▶ RECORDS:
╭──
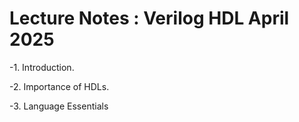 # Lecture Notes : Verilog HDL April 2025

-1. Introduction. 

-2. Importance of HDLs.

-3. Language Essentials
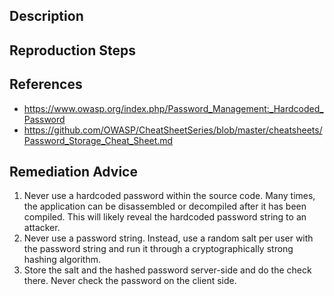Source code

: ## Description


## Reproduction Steps


## References

- https://www.owasp.org/index.php/Password_Management:_Hardcoded_Password
- https://github.com/OWASP/CheatSheetSeries/blob/master/cheatsheets/Password_Storage_Cheat_Sheet.md


## Remediation Advice

1. Never use a hardcoded password within the source code. Many times, the application can be disassembled or decompiled after it has been compiled. This will likely reveal the hardcoded password string to an attacker.
2. Never use a password string. Instead, use a random salt per user with the password string and run it through a cryptographically strong hashing algorithm.
3. Store the salt and the hashed password server-side and do the check there. Never check the password on the client side.
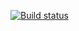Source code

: [![Build status](https://ci.appveyor.com/api/projects/status/mtdd1w780oe4pgaa/branch/main?svg=true)](https://ci.appveyor.com/project/captainchaan/patterns-task-one/branch/main)
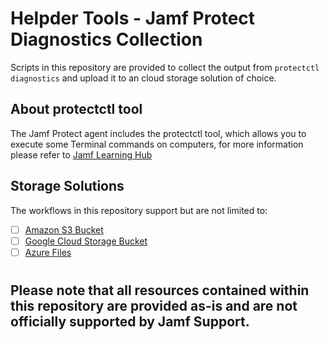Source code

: # Helpder Tools - Jamf Protect Diagnostics Collection

Scripts in this repository are provided to collect the output from `protectctl diagnostics` and upload it to an cloud storage solution of choice.

## About protectctl tool

The Jamf Protect agent includes the protectctl tool, which allows you to execute some Terminal commands on computers, for more information please refer to [Jamf Learning Hub](https://learn.jamf.com/bundle/jamf-protect-documentation/page/About_Jamf_Protect.html#ariaid-title3)

## Storage Solutions

The workflows in this repository support but are not limited to:

- [ ] [Amazon S3 Bucket](./aws_s3/)
- [ ] [Google Cloud Storage Bucket](./google_cloud_storage/)
- [ ] [Azure Files](./azure_files/)

#
## Please note that all resources contained within this repository are provided as-is and are not officially supported by Jamf Support.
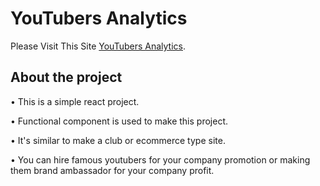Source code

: # YouTubers Analytics

Please Visit This Site [YouTubers Analytics](https://nervous-shaw-ee798b.netlify.app/).

## About the project
•	This is a simple react project.

•	Functional component is used to make this project.

•	It's similar to make a club or ecommerce type site.

•   You can hire famous youtubers for your company promotion or making them brand ambassador for your company profit.
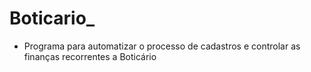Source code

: # Boticario_

- Programa para automatizar o processo de cadastros e controlar as finanças recorrentes a Boticário
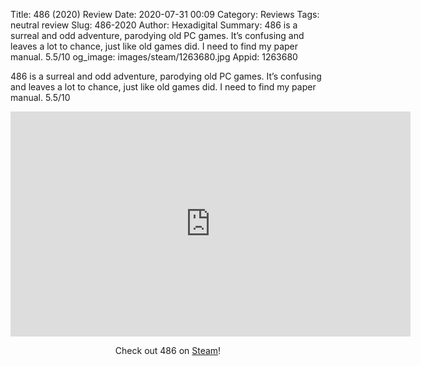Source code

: Title: 486 (2020) Review
Date: 2020-07-31 00:09
Category: Reviews
Tags: neutral review
Slug: 486-2020
Author: Hexadigital
Summary: 486 is a surreal and odd adventure, parodying old PC games. It’s confusing and leaves a lot to chance, just like old games did. I need to find my paper manual. 5.5/10
og_image: images/steam/1263680.jpg
Appid: 1263680

486 is a surreal and odd adventure, parodying old PC games. It’s confusing and leaves a lot to chance, just like old games did. I need to find my paper manual. 5.5/10

<center><iframe src="https://www.youtube.com/embed/T6wLvWsT3LA?feature=oembed" allow="accelerometer; autoplay; encrypted-media; gyroscope; picture-in-picture" width="640" height="360" frameborder="0"></iframe>

Check out 486 on [Steam](https://store.steampowered.com/app/1263680/?curator_clanid=34633900)!</center>
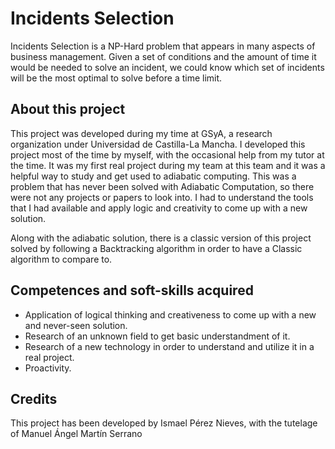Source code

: # Incidents Selection

Incidents Selection is a NP-Hard problem that appears in many aspects of business management. Given a set of conditions and the amount of time it would be needed to solve an incident,
we could know which set of incidents will be the most optimal to solve before a time limit.

## About this project

This project was developed during my time at GSyA, a research organization under Universidad de Castilla-La Mancha. I developed this project most of the time by myself, with the occasional help from my tutor at the time.
It was my first real project during my team at this team and it was a helpful way to study and get used to adiabatic computing. This was a problem that has never been solved with Adiabatic Computation, so there were not
any projects or papers to look into. I had to understand the tools that I had available and apply logic and creativity to come up with a new solution.

Along with the adiabatic solution, there is a classic version of this project solved by following a Backtracking algorithm in order to have a Classic algorithm to compare to.

## Competences and soft-skills acquired

- Application of logical thinking and creativeness to come up with a new and never-seen solution.
- Research of an unknown field to get basic understandment of it.
- Research of a new technology in order to understand and utilize it in a real project.
- Proactivity.

## Credits

This project has been developed by Ismael Pérez Nieves, with the tutelage of Manuel Ángel Martín Serrano
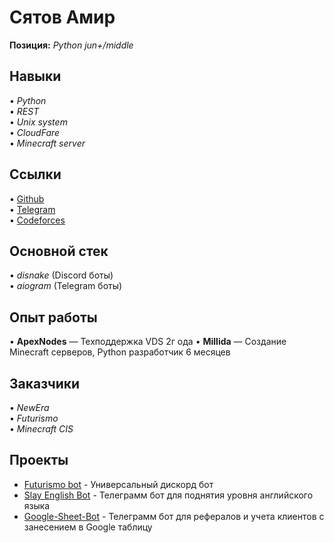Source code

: # Сятов Амир

**Позиция:** *Python jun+/middle*

## Навыки
• *Python*  
• *REST*  
• *Unix system*  
• *CloudFare*  
• *Minecraft server*  

## Ссылки
• [Github](https://github.com/Syatov)  
• [Telegram](https://t.me/Syatov)  
• [Codeforces](https://codeforces.com/profile/Syatov)  

## Основной стек
• *disnake* (Discord боты)  
• *aiogram* (Telegram боты)  

## Опыт работы
• **ApexNodes** — Техподдержка VDS 2г ода
• **Millida** — Создание Minecraft серверов, Python разработчик  6 месяцев

## Заказчики
• *NewEra*  
• *Futurismo*  
• *Minecraft CIS*  

## Проекты
- [Futurismo bot](https://github.com/Syatov/Futurismo-bot) - Универсальный дискорд бот
- [Slay English Bot](https://github.com/Syatov/Slay-English-Bot) - Телеграмм бот для поднятия уровня английского языка
- [Google-Sheet-Bot](https://github.com/Syatov/Google-Shets--TG-bot) - Телеграмм бот для рефералов и учета клиентов с занесением в Google таблицу
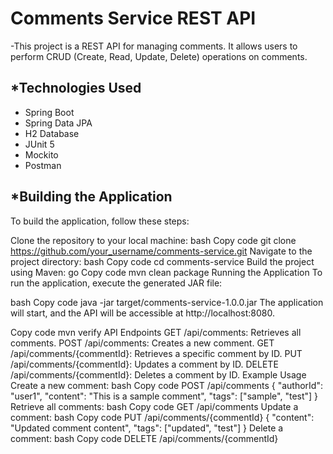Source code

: # Comments Service REST API
-This project is a REST API for managing comments. It allows users to perform CRUD (Create, Read, Update, Delete) operations on comments.

*Technologies Used
------------------
- Spring Boot
- Spring Data JPA
- H2 Database
- JUnit 5
- Mockito
- Postman

*Building the Application
-------------------------
To build the application, follow these steps:

Clone the repository to your local machine:
bash
Copy code
git clone https://github.com/your_username/comments-service.git
Navigate to the project directory:
bash
Copy code
cd comments-service
Build the project using Maven:
go
Copy code
mvn clean package
Running the Application
To run the application, execute the generated JAR file:

bash
Copy code
java -jar target/comments-service-1.0.0.jar
The application will start, and the API will be accessible at http://localhost:8080.

Copy code
mvn verify
API Endpoints
GET /api/comments: Retrieves all comments.
POST /api/comments: Creates a new comment.
GET /api/comments/{commentId}: Retrieves a specific comment by ID.
PUT /api/comments/{commentId}: Updates a comment by ID.
DELETE /api/comments/{commentId}: Deletes a comment by ID.
Example Usage
Create a new comment:
bash
Copy code
POST /api/comments
{
    "authorId": "user1",
    "content": "This is a sample comment",
    "tags": ["sample", "test"]
}
Retrieve all comments:
bash
Copy code
GET /api/comments
Update a comment:
bash
Copy code
PUT /api/comments/{commentId}
{
    "content": "Updated comment content",
    "tags": ["updated", "test"]
}
Delete a comment:
bash
Copy code
DELETE /api/comments/{commentId}
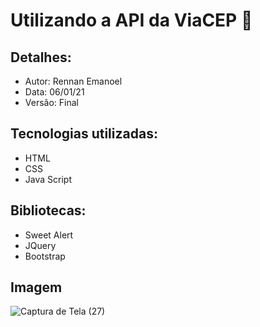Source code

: # Utilizando a API da ViaCEP :green_heart:

## Detalhes:

- Autor: Rennan Emanoel
- Data: 06/01/21
- Versão: Final

## Tecnologias utilizadas:

- HTML
- CSS
- Java Script

## Bibliotecas:

- Sweet Alert
- JQuery
- Bootstrap

## Imagem

![Captura de Tela (27)](https://user-images.githubusercontent.com/72340091/103826923-301fe580-504e-11eb-942b-3b889959bf3b.png)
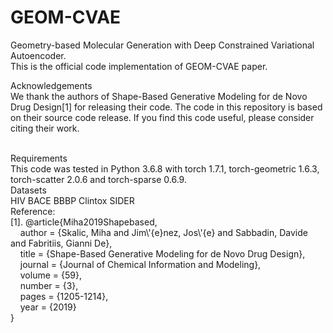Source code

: # GEOM-CVAE

Geometry-based Molecular Generation with Deep Constrained Variational Autoencoder. <br>
This is the official code implementation of GEOM-CVAE paper. 

Acknowledgements <br>
We thank the authors of Shape-Based Generative Modeling for de Novo Drug Design[1] for releasing their code. The code in this repository is based on their source code release. If you find this code useful, please consider citing their work.

<br>
Requirements <br>
This code was tested in Python 3.6.8 with torch 1.7.1, torch-geometric 1.6.3, torch-scatter 2.0.6 and torch-sparse 0.6.9.

<br>
Datasets <br>
HIV
BACE
BBBP
Clintox
SIDER

<br>
Reference: <br>
[1]. @article{Miha2019Shapebased,<br>
&nbsp;&nbsp;&nbsp; author = {Skalic, Miha and Jim\'{e}nez, Jos\'{e} and Sabbadin, Davide and Fabritiis, Gianni De},<br>
&nbsp;&nbsp;&nbsp; title = {Shape-Based Generative Modeling for de Novo Drug Design},<br>
&nbsp;&nbsp;&nbsp; journal = {Journal of Chemical Information and Modeling},<br>
&nbsp;&nbsp;&nbsp; volume = {59},<br>
&nbsp;&nbsp;&nbsp; number = {3},<br>
&nbsp;&nbsp;&nbsp; pages = {1205-1214},<br>
&nbsp;&nbsp;&nbsp; year = {2019}<br>
   }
╰──
▶ WORK REQUEST:
Please state how many lines of the entries above include the string "Bucket", giving the number and nothing more.

▶ WRITTEN SOLUTION:
2